• _Exercise instructions_:
Retype every line of the data, keeping each word exactly.

(Collected data)
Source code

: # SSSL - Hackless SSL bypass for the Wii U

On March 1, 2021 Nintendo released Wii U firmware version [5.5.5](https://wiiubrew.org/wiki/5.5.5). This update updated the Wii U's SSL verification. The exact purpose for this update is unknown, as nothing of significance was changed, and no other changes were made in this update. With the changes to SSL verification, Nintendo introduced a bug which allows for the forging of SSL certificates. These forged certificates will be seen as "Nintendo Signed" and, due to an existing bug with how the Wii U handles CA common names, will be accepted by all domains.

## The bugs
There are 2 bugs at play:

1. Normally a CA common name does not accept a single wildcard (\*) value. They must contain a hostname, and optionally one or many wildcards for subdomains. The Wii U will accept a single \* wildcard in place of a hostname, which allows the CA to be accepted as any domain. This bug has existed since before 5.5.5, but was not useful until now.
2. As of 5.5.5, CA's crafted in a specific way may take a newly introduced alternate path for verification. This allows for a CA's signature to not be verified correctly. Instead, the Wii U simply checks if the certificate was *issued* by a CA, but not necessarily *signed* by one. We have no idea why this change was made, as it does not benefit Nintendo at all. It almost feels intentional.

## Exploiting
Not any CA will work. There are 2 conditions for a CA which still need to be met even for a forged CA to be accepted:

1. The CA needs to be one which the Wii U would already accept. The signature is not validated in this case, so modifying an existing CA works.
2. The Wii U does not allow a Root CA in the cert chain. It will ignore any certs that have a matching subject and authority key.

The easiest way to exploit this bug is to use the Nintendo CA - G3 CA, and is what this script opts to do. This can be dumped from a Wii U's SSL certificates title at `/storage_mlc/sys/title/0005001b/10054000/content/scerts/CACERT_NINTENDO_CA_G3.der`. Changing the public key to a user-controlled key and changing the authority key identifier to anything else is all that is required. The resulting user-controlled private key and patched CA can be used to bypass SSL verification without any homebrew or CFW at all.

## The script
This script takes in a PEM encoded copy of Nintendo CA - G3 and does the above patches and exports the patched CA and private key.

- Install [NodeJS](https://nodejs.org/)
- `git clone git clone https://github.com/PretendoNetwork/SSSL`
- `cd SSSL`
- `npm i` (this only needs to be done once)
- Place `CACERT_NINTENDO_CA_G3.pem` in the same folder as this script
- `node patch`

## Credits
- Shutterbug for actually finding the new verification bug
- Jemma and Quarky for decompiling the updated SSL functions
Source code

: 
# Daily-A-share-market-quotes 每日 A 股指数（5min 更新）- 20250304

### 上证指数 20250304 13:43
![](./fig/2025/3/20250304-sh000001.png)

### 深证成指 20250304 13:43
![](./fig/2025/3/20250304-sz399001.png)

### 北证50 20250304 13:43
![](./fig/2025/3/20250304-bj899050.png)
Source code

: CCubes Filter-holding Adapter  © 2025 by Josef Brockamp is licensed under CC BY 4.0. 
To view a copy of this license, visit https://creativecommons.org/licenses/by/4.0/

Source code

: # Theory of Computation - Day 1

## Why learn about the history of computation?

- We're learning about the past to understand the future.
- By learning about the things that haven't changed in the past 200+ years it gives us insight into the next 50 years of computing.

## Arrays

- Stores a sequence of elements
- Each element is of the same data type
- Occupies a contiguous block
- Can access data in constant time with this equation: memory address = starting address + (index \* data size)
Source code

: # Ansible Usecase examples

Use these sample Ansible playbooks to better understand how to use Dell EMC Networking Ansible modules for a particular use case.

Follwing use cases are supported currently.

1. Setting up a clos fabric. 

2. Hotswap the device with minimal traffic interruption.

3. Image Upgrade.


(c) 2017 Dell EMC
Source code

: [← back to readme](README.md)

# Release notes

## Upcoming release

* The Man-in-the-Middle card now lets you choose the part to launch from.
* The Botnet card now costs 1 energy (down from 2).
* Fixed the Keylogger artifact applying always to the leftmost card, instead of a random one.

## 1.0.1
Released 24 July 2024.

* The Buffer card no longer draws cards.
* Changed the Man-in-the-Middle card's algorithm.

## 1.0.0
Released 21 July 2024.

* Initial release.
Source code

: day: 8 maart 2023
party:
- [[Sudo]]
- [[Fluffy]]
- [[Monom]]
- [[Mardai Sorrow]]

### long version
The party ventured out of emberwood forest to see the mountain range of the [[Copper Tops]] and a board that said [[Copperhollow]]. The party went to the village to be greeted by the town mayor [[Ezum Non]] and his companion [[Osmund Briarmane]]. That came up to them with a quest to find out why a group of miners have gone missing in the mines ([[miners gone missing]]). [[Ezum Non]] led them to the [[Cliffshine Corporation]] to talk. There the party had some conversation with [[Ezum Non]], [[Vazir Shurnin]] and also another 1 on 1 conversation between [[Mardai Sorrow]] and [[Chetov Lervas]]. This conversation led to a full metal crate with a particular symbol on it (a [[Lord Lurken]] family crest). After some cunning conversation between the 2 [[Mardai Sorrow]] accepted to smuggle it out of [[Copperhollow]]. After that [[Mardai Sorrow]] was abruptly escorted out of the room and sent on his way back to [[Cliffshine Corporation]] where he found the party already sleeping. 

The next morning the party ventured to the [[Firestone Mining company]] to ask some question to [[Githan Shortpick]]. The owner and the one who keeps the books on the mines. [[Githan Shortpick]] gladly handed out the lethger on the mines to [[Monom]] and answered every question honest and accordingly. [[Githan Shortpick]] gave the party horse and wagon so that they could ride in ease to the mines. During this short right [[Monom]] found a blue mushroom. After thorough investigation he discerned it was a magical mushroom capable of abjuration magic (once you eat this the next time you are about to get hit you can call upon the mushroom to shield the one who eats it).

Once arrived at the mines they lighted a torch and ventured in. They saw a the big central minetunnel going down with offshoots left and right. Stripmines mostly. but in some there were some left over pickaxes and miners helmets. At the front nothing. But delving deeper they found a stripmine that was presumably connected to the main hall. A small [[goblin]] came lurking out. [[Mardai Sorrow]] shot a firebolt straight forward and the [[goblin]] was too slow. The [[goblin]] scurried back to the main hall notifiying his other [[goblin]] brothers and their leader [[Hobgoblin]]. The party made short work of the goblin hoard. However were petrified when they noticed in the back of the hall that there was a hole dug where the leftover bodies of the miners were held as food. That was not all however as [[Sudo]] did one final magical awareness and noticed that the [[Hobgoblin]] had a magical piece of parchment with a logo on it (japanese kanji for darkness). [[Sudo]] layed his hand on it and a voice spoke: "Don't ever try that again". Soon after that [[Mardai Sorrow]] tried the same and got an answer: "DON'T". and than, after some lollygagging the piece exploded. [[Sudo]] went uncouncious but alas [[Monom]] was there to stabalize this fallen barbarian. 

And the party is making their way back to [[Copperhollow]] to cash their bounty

• _Written response_:
Source code

: # SSSL - Hackless SSL bypass for the Wii U

On March 1, 2021 Nintendo released Wii U firmware version [5.5.5](https://wiiubrew.org/wiki/5.5.5). This update updated the Wii U's SSL verification. The exact purpose for this update is unknown, as nothing of significance was changed, and no other changes were made in this update. With the changes to SSL verification, Nintendo introduced a bug which allows for the forging of SSL certificates. These forged certificates will be seen as "Nintendo Signed" and, due to an existing bug with how the Wii U handles CA common names, will be accepted by all domains.

## The bugs
There are 2 bugs at play:

1. Normally a CA common name does not accept a single wildcard (\*) value. They must contain a hostname, and optionally one or many wildcards for subdomains. The Wii U will accept a single \* wildcard in place of a hostname, which allows the CA to be accepted as any domain. This bug has existed since before 5.5.5, but was not useful until now.
2. As of 5.5.5, CA's crafted in a specific way may take a newly introduced alternate path for verification. This allows for a CA's signature to not be verified correctly. Instead, the Wii U simply checks if the certificate was *issued* by a CA, but not necessarily *signed* by one. We have no idea why this change was made, as it does not benefit Nintendo at all. It almost feels intentional.

## Exploiting
Not any CA will work. There are 2 conditions for a CA which still need to be met even for a forged CA to be accepted:

1. The CA needs to be one which the Wii U would already accept. The signature is not validated in this case, so modifying an existing CA works.
2. The Wii U does not allow a Root CA in the cert chain. It will ignore any certs that have a matching subject and authority key.

The easiest way to exploit this bug is to use the Nintendo CA - G3 CA, and is what this script opts to do. This can be dumped from a Wii U's SSL certificates title at `/storage_mlc/sys/title/0005001b/10054000/content/scerts/CACERT_NINTENDO_CA_G3.der`. Changing the public key to a user-controlled key and changing the authority key identifier to anything else is all that is required. The resulting user-controlled private key and patched CA can be used to bypass SSL verification without any homebrew or CFW at all.

## The script
This script takes in a PEM encoded copy of Nintendo CA - G3 and does the above patches and exports the patched CA and private key.

- Install [NodeJS](https://nodejs.org/)
- `git clone git clone https://github.com/PretendoNetwork/SSSL`
- `cd SSSL`
- `npm i` (this only needs to be done once)
- Place `CACERT_NINTENDO_CA_G3.pem` in the same folder as this script
- `node patch`

## Credits
- Shutterbug for actually finding the new verification bug
- Jemma and Quarky for decompiling the updated SSL functions
Source code

: 
# Daily-A-share-market-quotes 每日 A 股指数（5min 更新）- 20250304

### 上证指数 20250304 13:43
![](./fig/2025/3/20250304-sh000001.png)

### 深证成指 20250304 13:43
![](./fig/2025/3/20250304-sz399001.png)

### 北证50 20250304 13:43
![](./fig/2025/3/20250304-bj899050.png)
Source code

: CCubes Filter-holding Adapter  © 2025 by Josef Brockamp is licensed under CC BY 4.0. 
To view a copy of this license, visit https://creativecommons.org/licenses/by/4.0/

Source code

: # Theory of Computation - Day 1

## Why learn about the history of computation?

- We're learning about the past to understand the future.
- By learning about the things that haven't changed in the past 200+ years it gives us insight into the next 50 years of computing.

## Arrays

- Stores a sequence of elements
- Each element is of the same data type
- Occupies a contiguous block
- Can access data in constant time with this equation: memory address = starting address + (index \* data size)
Source code

: # Ansible Usecase examples

Use these sample Ansible playbooks to better understand how to use Dell EMC Networking Ansible modules for a particular use case.

Follwing use cases are supported currently.

1. Setting up a clos fabric. 

2. Hotswap the device with minimal traffic interruption.

3. Image Upgrade.


(c) 2017 Dell EMC
Source code

: [← back to readme](README.md)

# Release notes

## Upcoming release

* The Man-in-the-Middle card now lets you choose the part to launch from.
* The Botnet card now costs 1 energy (down from 2).
* Fixed the Keylogger artifact applying always to the leftmost card, instead of a random one.

## 1.0.1
Released 24 July 2024.

* The Buffer card no longer draws cards.
* Changed the Man-in-the-Middle card's algorithm.

## 1.0.0
Released 21 July 2024.

* Initial release.
Source code

: day: 8 maart 2023
party:
- [[Sudo]]
- [[Fluffy]]
- [[Monom]]
- [[Mardai Sorrow]]

### long version
The party ventured out of emberwood forest to see the mountain range of the [[Copper Tops]] and a board that said [[Copperhollow]]. The party went to the village to be greeted by the town mayor [[Ezum Non]] and his companion [[Osmund Briarmane]]. That came up to them with a quest to find out why a group of miners have gone missing in the mines ([[miners gone missing]]). [[Ezum Non]] led them to the [[Cliffshine Corporation]] to talk. There the party had some conversation with [[Ezum Non]], [[Vazir Shurnin]] and also another 1 on 1 conversation between [[Mardai Sorrow]] and [[Chetov Lervas]]. This conversation led to a full metal crate with a particular symbol on it (a [[Lord Lurken]] family crest). After some cunning conversation between the 2 [[Mardai Sorrow]] accepted to smuggle it out of [[Copperhollow]]. After that [[Mardai Sorrow]] was abruptly escorted out of the room and sent on his way back to [[Cliffshine Corporation]] where he found the party already sleeping. 

The next morning the party ventured to the [[Firestone Mining company]] to ask some question to [[Githan Shortpick]]. The owner and the one who keeps the books on the mines. [[Githan Shortpick]] gladly handed out the lethger on the mines to [[Monom]] and answered every question honest and accordingly. [[Githan Shortpick]] gave the party horse and wagon so that they could ride in ease to the mines. During this short right [[Monom]] found a blue mushroom. After thorough investigation he discerned it was a magical mushroom capable of abjuration magic (once you eat this the next time you are about to get hit you can call upon the mushroom to shield the one who eats it).

Once arrived at the mines they lighted a torch and ventured in. They saw a the big central minetunnel going down with offshoots left and right. Stripmines mostly. but in some there were some left over pickaxes and miners helmets. At the front nothing. But delving deeper they found a stripmine that was presumably connected to the main hall. A small [[goblin]] came lurking out. [[Mardai Sorrow]] shot a firebolt straight forward and the [[goblin]] was too slow. The [[goblin]] scurried back to the main hall notifiying his other [[goblin]] brothers and their leader [[Hobgoblin]]. The party made short work of the goblin hoard. However were petrified when they noticed in the back of the hall that there was a hole dug where the leftover bodies of the miners were held as food. That was not all however as [[Sudo]] did one final magical awareness and noticed that the [[Hobgoblin]] had a magical piece of parchment with a logo on it (japanese kanji for darkness). [[Sudo]] layed his hand on it and a voice spoke: "Don't ever try that again". Soon after that [[Mardai Sorrow]] tried the same and got an answer: "DON'T". and than, after some lollygagging the piece exploded. [[Sudo]] went uncouncious but alas [[Monom]] was there to stabalize this fallen barbarian. 

And the party is making their way back to [[Copperhollow]] to cash their bounty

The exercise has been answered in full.